WHAT THIS TASK INVOLVES:
Lines from the listing that hold the string "configuration" are what you should return.

DATA TO EXAMINE:
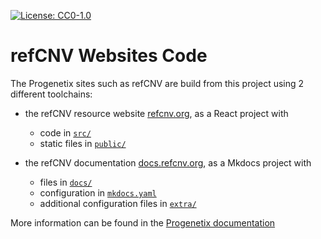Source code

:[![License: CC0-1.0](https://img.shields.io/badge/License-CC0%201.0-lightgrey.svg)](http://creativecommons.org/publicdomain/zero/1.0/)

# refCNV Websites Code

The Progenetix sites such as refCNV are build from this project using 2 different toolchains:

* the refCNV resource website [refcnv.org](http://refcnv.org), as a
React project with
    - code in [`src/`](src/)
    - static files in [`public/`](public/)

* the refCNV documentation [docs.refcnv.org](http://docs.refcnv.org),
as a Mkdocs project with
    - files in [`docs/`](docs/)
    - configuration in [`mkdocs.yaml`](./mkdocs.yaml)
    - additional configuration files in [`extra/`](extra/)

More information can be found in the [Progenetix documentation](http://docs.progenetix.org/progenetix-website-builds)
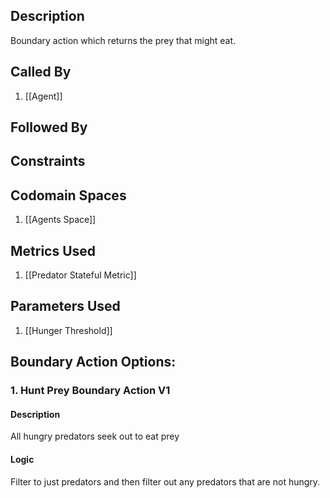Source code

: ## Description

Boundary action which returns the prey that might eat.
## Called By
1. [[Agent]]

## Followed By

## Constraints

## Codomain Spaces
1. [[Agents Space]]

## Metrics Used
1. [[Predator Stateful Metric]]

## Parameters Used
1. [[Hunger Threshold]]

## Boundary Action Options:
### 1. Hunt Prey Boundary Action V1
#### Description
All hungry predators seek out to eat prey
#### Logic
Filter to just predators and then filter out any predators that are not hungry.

--

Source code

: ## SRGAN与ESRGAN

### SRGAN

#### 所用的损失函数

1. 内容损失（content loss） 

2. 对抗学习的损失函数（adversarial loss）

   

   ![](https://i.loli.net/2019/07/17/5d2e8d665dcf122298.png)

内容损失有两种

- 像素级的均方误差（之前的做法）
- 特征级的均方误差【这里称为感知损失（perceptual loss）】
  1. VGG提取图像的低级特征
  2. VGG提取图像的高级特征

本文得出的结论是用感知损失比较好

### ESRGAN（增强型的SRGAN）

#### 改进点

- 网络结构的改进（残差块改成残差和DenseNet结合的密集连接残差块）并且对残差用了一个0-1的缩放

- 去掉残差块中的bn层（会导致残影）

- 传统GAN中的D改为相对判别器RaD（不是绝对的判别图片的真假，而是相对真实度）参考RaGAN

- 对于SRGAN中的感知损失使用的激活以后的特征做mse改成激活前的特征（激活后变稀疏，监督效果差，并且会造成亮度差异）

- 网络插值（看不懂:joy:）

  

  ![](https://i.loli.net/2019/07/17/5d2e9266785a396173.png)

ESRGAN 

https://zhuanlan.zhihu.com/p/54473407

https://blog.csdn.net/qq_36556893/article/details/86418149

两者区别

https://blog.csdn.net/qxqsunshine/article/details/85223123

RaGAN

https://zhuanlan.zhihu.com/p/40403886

TASK RESULT:
    - configuration in [`mkdocs.yaml`](./mkdocs.yaml)
    - additional configuration files in [`extra/`](extra/)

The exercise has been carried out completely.